**DESCRIPTION OF THE TASK**
The expected output is the exact lines from the one containing "6. [444](444.zmpah0gp.sw.md)" through the end of the data, inclusive, and nothing else.

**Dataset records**
● ● ● ●

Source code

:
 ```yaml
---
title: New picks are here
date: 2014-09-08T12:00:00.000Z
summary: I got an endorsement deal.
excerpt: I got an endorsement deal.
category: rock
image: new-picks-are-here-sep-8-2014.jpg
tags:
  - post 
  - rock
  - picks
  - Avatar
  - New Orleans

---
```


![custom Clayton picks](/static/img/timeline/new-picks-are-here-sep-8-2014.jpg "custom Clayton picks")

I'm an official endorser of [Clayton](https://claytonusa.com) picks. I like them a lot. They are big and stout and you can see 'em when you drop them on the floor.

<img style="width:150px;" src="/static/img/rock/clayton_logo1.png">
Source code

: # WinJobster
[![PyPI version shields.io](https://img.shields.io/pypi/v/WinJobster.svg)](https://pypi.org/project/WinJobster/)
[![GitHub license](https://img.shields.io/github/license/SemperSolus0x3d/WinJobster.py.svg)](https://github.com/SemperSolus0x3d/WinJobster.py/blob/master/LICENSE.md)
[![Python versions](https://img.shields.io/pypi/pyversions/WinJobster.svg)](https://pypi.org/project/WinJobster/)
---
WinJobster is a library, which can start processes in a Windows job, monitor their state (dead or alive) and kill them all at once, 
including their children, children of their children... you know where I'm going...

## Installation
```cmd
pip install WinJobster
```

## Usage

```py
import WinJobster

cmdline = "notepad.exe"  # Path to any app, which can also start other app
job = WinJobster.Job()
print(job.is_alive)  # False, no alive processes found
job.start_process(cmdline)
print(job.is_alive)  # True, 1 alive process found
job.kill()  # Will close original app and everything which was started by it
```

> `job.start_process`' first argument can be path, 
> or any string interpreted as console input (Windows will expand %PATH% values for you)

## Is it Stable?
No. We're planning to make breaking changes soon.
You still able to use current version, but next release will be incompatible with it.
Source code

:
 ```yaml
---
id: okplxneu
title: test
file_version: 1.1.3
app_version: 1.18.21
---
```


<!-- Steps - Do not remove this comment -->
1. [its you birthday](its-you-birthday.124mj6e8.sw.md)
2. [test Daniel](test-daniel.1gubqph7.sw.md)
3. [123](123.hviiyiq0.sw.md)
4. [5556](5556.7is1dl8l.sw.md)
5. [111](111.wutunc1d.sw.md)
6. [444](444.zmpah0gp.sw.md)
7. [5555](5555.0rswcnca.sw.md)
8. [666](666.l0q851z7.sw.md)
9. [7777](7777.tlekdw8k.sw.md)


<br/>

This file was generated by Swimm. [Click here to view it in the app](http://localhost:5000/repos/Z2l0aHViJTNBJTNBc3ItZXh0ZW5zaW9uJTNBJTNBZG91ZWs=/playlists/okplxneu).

● ● ● ●

**EXERCISE SOLUTION**
6. [444](444.zmpah0gp.sw.md)
7. [5555](5555.0rswcnca.sw.md)
8. [666](666.l0q851z7.sw.md)
9. [7777](7777.tlekdw8k.sw.md)


<br/>

This file was generated by Swimm. [Click here to view it in the app](http://localhost:5000/repos/Z2l0aHViJTNBJTNBc3ItZXh0ZW5zaW9uJTNBJTNBZG91ZWs=/playlists/okplxneu).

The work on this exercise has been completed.